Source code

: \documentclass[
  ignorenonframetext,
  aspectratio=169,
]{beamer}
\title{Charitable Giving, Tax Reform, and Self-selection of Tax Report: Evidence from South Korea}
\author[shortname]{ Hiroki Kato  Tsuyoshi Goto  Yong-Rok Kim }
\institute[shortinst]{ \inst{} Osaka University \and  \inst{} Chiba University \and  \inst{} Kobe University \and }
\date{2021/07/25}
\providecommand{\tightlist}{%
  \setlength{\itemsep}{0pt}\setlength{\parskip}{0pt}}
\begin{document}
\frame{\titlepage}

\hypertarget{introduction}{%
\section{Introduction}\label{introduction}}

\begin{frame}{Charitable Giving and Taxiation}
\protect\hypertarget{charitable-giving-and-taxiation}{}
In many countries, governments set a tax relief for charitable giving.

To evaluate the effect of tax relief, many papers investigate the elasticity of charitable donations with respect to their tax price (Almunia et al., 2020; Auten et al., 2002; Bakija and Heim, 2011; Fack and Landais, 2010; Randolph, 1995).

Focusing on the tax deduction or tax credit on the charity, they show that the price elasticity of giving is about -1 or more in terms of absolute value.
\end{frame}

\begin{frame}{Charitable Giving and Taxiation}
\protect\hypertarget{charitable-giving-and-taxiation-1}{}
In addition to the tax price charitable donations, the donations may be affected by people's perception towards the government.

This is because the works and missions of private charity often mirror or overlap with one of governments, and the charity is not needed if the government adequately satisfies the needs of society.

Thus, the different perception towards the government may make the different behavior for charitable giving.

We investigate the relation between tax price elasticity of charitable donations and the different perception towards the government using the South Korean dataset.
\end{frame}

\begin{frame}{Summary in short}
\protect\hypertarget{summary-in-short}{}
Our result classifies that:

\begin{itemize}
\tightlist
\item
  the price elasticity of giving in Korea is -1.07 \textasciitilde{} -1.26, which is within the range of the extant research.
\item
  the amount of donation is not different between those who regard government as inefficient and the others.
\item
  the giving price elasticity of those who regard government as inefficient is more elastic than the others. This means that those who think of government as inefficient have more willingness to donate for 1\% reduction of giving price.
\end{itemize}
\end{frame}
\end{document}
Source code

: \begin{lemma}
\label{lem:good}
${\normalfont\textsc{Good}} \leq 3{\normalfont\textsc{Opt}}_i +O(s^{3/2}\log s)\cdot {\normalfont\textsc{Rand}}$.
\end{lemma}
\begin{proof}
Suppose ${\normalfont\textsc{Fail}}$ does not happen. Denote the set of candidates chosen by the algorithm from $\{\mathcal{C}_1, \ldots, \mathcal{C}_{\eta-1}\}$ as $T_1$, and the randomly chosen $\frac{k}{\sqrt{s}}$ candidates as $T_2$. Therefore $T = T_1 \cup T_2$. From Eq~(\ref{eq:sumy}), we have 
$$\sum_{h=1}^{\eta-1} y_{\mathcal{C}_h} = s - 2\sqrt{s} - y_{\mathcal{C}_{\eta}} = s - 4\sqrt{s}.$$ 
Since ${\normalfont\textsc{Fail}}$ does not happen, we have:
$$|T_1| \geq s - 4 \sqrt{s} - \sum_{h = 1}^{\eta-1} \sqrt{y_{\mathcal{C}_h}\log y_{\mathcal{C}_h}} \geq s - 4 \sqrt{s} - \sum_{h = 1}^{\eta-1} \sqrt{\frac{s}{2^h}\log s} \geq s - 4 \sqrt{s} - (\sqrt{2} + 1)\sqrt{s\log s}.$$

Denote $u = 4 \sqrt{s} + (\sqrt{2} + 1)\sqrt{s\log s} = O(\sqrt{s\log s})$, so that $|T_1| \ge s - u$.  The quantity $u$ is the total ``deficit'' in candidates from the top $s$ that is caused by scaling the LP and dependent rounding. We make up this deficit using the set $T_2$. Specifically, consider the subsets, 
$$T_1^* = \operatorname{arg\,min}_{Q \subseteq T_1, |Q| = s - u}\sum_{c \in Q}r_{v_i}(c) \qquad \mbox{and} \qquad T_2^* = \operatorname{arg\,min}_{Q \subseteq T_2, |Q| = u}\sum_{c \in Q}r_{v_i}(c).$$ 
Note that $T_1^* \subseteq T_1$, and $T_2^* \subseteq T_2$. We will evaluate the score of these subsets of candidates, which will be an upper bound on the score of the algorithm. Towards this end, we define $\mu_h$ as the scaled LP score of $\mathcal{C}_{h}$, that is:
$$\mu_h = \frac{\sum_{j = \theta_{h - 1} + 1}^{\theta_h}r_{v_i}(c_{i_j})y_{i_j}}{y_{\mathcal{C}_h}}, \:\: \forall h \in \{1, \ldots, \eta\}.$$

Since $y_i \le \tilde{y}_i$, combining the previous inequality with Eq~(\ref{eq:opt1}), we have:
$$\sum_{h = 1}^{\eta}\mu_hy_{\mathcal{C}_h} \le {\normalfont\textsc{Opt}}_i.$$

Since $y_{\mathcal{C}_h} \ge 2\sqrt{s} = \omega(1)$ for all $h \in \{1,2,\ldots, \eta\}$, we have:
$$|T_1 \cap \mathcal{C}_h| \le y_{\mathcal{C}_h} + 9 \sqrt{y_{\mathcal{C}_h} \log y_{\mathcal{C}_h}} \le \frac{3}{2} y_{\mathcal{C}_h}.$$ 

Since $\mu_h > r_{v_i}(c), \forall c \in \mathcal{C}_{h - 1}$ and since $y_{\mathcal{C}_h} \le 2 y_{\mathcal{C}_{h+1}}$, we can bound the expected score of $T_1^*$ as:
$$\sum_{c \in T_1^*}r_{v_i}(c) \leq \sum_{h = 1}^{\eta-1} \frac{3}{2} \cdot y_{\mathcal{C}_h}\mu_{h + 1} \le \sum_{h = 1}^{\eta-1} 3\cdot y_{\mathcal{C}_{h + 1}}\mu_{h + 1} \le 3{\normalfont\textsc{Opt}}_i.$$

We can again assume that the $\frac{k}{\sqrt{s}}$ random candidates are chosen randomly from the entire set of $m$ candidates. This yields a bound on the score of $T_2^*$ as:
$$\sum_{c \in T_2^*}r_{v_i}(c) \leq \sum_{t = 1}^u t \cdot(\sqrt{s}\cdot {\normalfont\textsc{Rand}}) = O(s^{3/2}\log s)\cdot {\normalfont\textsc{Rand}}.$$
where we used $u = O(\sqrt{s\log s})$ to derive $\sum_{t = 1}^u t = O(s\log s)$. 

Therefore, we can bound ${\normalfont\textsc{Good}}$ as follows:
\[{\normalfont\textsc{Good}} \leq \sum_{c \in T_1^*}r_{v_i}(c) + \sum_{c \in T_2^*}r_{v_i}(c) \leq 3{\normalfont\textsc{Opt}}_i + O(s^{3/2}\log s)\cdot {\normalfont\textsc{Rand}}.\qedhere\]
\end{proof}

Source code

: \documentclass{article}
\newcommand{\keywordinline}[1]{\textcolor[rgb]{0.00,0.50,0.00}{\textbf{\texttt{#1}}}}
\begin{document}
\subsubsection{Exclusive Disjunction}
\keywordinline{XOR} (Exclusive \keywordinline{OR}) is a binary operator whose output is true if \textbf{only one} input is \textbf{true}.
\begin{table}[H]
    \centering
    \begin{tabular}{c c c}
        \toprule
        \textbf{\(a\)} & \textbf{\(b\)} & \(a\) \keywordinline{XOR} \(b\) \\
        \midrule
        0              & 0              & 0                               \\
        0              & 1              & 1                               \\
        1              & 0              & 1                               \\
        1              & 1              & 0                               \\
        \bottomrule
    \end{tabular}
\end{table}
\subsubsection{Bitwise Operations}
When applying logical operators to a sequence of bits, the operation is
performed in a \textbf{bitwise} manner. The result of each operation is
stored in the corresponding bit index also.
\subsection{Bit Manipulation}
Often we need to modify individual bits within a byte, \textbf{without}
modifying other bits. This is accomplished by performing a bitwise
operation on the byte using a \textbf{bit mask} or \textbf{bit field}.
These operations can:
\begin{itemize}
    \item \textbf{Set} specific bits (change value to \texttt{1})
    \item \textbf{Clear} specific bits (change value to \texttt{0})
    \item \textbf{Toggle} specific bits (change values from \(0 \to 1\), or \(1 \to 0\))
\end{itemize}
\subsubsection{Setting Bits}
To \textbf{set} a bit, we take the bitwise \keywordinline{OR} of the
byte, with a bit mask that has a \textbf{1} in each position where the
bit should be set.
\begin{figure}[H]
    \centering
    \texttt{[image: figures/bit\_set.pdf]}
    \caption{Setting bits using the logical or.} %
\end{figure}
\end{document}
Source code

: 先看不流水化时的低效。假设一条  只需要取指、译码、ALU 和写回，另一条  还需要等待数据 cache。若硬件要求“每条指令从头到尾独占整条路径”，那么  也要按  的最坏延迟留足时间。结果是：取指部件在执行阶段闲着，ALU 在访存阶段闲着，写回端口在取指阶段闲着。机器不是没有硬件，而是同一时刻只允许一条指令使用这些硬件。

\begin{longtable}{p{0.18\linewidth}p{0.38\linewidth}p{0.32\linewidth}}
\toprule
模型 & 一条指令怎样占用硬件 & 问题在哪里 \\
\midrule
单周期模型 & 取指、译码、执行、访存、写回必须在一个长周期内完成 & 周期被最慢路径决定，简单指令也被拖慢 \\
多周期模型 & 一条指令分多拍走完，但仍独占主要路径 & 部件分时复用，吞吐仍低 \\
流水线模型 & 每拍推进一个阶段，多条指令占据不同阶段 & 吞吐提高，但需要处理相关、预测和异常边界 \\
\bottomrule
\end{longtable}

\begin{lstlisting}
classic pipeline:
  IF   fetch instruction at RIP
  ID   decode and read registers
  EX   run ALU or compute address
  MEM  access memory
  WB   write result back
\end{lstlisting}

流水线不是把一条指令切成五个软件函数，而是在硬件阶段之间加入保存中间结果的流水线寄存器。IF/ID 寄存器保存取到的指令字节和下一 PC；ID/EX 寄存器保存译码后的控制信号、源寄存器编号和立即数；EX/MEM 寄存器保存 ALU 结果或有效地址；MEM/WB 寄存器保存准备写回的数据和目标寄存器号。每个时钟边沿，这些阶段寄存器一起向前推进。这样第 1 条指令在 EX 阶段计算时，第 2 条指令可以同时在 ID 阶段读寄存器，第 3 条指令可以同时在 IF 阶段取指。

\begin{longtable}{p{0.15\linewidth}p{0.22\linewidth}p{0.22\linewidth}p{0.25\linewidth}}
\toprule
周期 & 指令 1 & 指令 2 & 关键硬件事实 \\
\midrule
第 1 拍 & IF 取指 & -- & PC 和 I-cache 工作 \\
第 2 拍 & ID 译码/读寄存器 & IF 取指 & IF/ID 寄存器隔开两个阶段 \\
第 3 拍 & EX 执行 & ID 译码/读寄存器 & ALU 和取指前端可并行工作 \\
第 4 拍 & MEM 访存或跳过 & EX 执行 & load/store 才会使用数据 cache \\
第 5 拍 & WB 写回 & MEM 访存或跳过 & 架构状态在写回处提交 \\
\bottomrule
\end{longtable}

Exercise:
Your reply should be only the count of lines in the entries above that contain the word "within".

Exercise output:
2